Convert Dataset to Structure#

The Convert Dataset to Structure task can produce a number of structures from a dataset in input. Specifically, these structures include replacement rules, autoregressive models, cluster labels, clusters, discretization cutoffs, frequent itemsets, frequent sequences, results, rules, models and PCA eigenvectors. For more information, refer to the data structures page.

There are many reasons why users might wish to convert structures, for instance:

  • to quickly add many heuristic rules to a flow by inserting the rules into a table, which can then be imported into a flow as a dataset and then converted into a ruleset.

  • convert structures that have previously been converted to a dataset using the Convert Structure to Dataset task back to their original format for in-depth analysis in the Data Manager.

  • create a model from a dataset, which can then be used in an Apply Model task to derive its responses in correspondence with given samples.

The task is made of two tabs: the Options Tab and Results tab.


The Options tab#

The Options tab is made of two panes:

  • Structure pane, where users can select the structure they want to convert.

  • Information pane, where users can visualize useful information about the task.

Structure pane

Within this pane, users can select the structure they want to convert. Available options are:

  • Association rules

  • Auto regressive models

  • Clusters

  • Cluster labels

  • Discretization cutoffs

  • Frequent itemsets

  • Frequent sequences

  • Monitor

  • Results

  • Rules

  • Models

  • Pca eigenvectors

Information pane

The Convert Dataset to Structure task does not have any parameters or options to define, the only operation necessary for transforming the dataset is to compute the task. The sentence “No parameters need to be set for this task: just compute the task by right-clicking it and selecting Compute > Compute selected” will appear as opening the task.


The Results tab#

Within this tab, users can visualize a summary of the computation.

This tab is divided into two panes:

General Info

Within this pane, users can find the following information:

Result Quantities

Within this pane, users can set and configure the following options:

  • Average dispersion

  • Average dispersion of clusters

  • Average weight

  • Davies-Bouldin index

  • Dispersion of default cluster

  • Inter-clusters distance variance

  • Intra-cluster distance variance

  • Maximum dispersion

  • Maximum number of points in a cluster

  • Minimum dispersion

  • Minimum number of points in a cluster

  • Number of clusters

  • Number of distinct samples

  • Number of samples

  • Number of single samples

  • Number of singleton clusters

These checkboxes are checked by default.

On the right of the above-mentioned checkboxes, users, through a drop-down list, will be able to visualize the following information:

  • Train

  • Test

  • Valid

  • Whole


Example#

In the following example, the use of a Convert Dataset to Structure from a Label Clustering task will be analyzed.

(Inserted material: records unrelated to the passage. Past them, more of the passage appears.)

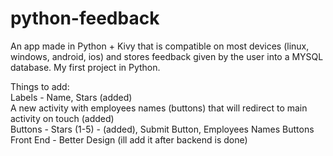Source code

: # python-feedback
 An app made in Python + Kivy that is compatible on most devices (linux, windows, android, ios) and stores feedback given by the user into a MYSQL database. My first project in Python.

 Things to add:\
  Labels - Name, Stars (added)\
  A new activity with employees names (buttons) that will redirect to main activity on touch (added)\
  Buttons - Stars (1-5) - (added), Submit Button, Employees Names Buttons\
  Front End - Better Design (ill add it after backend is done)
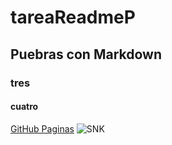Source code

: # tareaReadmeP
## Puebras con Markdown
### tres 
#### cuatro
[GitHub Paginas](https://pages.github.com/)
![SNK](https://p4.wallpaperbetter.com/wallpaper/30/491/626/anime-attack-on-titan-attack-on-titan-scouting-legion-wallpaper-preview.jpg)
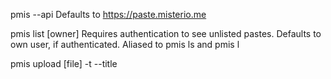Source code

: pmis <command>
    --api <url>
    Defaults to https://paste.misterio.me


pmis list [owner]
    Requires authentication to see unlisted pastes.
    Defaults to own user, if authenticated.
    Aliased to pmis ls and pmis l

pmis upload [file]
    -t --title <title>
    -d --description <description>
    -u --unlisted
    Reads from STDIN if file is empty or -
    Requires authentication
    Aliased to pmis up and pmis u

pmis download <id>
    -r --raw
    Aliased to pmis down and pmis d

pmis delete <id>
    Requires authentication
    Aliased to pmis del

pmis user [username]
    Defaults to own user, if authenticated.


pmis register <username> <email>
    Reads password interactively from STDIN

pmis login <username>
    Reads password interactively from STDIN

pmis logout
    -a --all
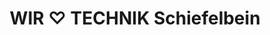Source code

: ---
title: "WIR ♡ TECHNIK Schiefelbein"
url: /dortmund/wir-technik-schiefelbein/
shop: Elektronik
---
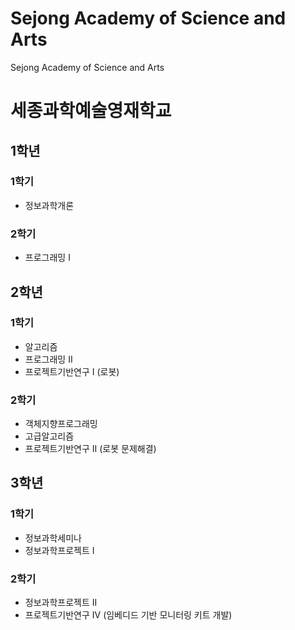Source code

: # Sejong Academy of Science and Arts
Sejong Academy of Science and Arts

# 세종과학예술영재학교
## 1학년
### 1학기
* 정보과학개론
### 2학기
* 프로그래밍 I
## 2학년
### 1학기
* 알고리즘
* 프로그래밍 II
* 프로젝트기반연구 I (로봇)
### 2학기
* 객체지향프로그래밍
* 고급알고리즘
* 프로젝트기반연구 II (로봇 문제해결)
## 3학년
### 1학기
* 정보과학세미나
* 정보과학프로젝트 I
### 2학기
* 정보과학프로젝트 II
* 프로젝트기반연구 IV (임베디드 기반 모니터링 키트 개발)
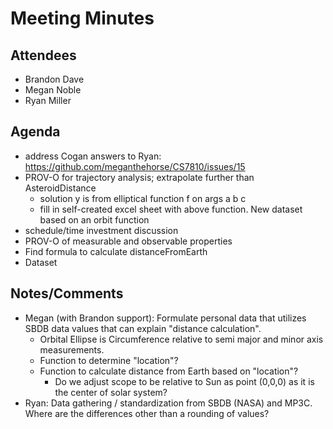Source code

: # Meeting Minutes

##  Attendees
* Brandon Dave
* Megan Noble
* Ryan Miller 

##  Agenda
- address Cogan answers to Ryan: https://github.com/meganthehorse/CS7810/issues/15
- PROV-O for trajectory analysis; extrapolate further than AsteroidDistance
    - solution y is from elliptical function f on args a b c
    - fill in self-created excel sheet with above function.  New dataset based on an orbit function 
- schedule/time investment discussion 
- PROV-O of measurable and observable properties
- Find formula to calculate distanceFromEarth
- Dataset

##  Notes/Comments
- Megan (with Brandon support): Formulate personal data that utilizes SBDB data values that can explain "distance calculation".  
    - Orbital Ellipse is Circumference relative to semi major and minor axis measurements.
    - Function to determine "location"?
    - Function to calculate distance from Earth based on "location"?
        - Do we adjust scope to be relative to Sun as point (0,0,0) as it is the center of solar system?
- Ryan:  Data gathering / standardization from SBDB (NASA) and MP3C.  Where are the differences other than a rounding of values? 
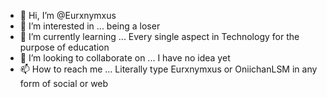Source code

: - 👋 Hi, I’m @Eurxnymxus
- 👀 I’m interested in ... being a loser
- 🌱 I’m currently learning ... Every single aspect in Technology for the purpose of education
- 💞️ I’m looking to collaborate on ... I have no idea yet
- 📫 How to reach me ... Literally type Eurxnymxus or OniichanLSM in any form of social or web
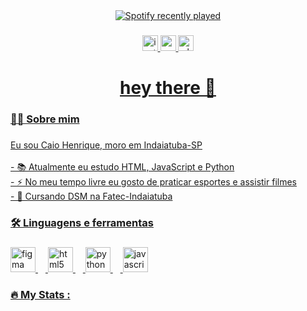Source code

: <div align="center">
  <a href="https://open.spotify.com/user/❤️C❤️"/>
    <img src="https://spotify-recently-played-readme.vercel.app/api?user=%E2%9D%A4%EF%B8%8FC%E2%9D%A4%EF%B8%8F&count=5" alt="Spotify recently played"  />
  </a>
</div>

###

###

<div align="center">
  <a href= "https://www.instagram.com/____caioh____?igsh=MTUxd3V1ZHNsa2N6dg%3D%3D&utm_source=qr"/> <img src="https://img.shields.io/static/v1?message=Instagram&logo=instagram&label=&color=E4405F&logoColor=white&labelColor=&style=for-the-badge" height="25" alt="instagram logo" />
  <img src="https://img.shields.io/static/v1?message=Gmail&logo=gmail&label=&color=D14836&logoColor=white&labelColor=&style=for-the-badge" height="25" alt="gmail logo"  />
  <a href= "https://wa.me/5519983727390?text="/> <img src="https://img.shields.io/static/v1?message=Whatsapp&logo=whatsapp&label=&color=25D366&logoColor=white&labelColor=&style=for-the-badge" height="25" alt="whatsapp logo"  />
</div>

###

<h1 align="center">hey there 👋</h1>

###

<h3 align="left">👩‍💻  Sobre mim</h3>

###

<p align="left">Eu sou Caio Henrique, moro em Indaiatuba-SP<br><br>- 📚 Atualmente eu estudo HTML, JavaScript e Python<br>- ⚡ No meu tempo livre eu gosto de praticar esportes e assistir filmes<br>- 🎒 Cursando DSM na Fatec-Indaiatuba</p>

###

<h3 align="left">🛠 Linguagens e ferramentas</h3>

###

<div align="left">
  <img src="https://cdn.jsdelivr.net/gh/devicons/devicon/icons/figma/figma-original.svg" height="40" alt="figma logo"  />
  <img width="12" />
  <img src="https://cdn.jsdelivr.net/gh/devicons/devicon/icons/html5/html5-original.svg" height="40" alt="html5 logo"  />
  <img width="12" />
  <img src="https://cdn.jsdelivr.net/gh/devicons/devicon/icons/python/python-original.svg" height="40" alt="python logo"  />
  <img width="12" />
  <img src="https://cdn.jsdelivr.net/gh/devicons/devicon/icons/javascript/javascript-original.svg" height="40" alt="javascript logo"  />
</div>

###

<h3 align="left">🔥   My Stats :</h3>

###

  • After having imported the dataset with an Import from Text File task, add a Data Manager task and split the dataset into test and training sets (30% test and 70% training) with the Split Data task.

    Then, add a Label Clustering task. Specify the following constraints:

    • Attributes to consider for clustering:

      • CustomerID

      • Annual Income (k$)

      • Age

    • Label attributes: Gender

    https://cdn.rulex.ai/docs/Factory/convert-dataset-structure-example2.webp
  • Add a Data Manager to the Label Clustering task, then save it and compute it.

    Add a Convert Dataset to Structure task to the previously added Data Manager. As described in the Structure pane, select the structure you want to convert. (in this specific case, the structure to be selected will be Cluster labels).

    No further parameters need to be set for this task. Save and compute it.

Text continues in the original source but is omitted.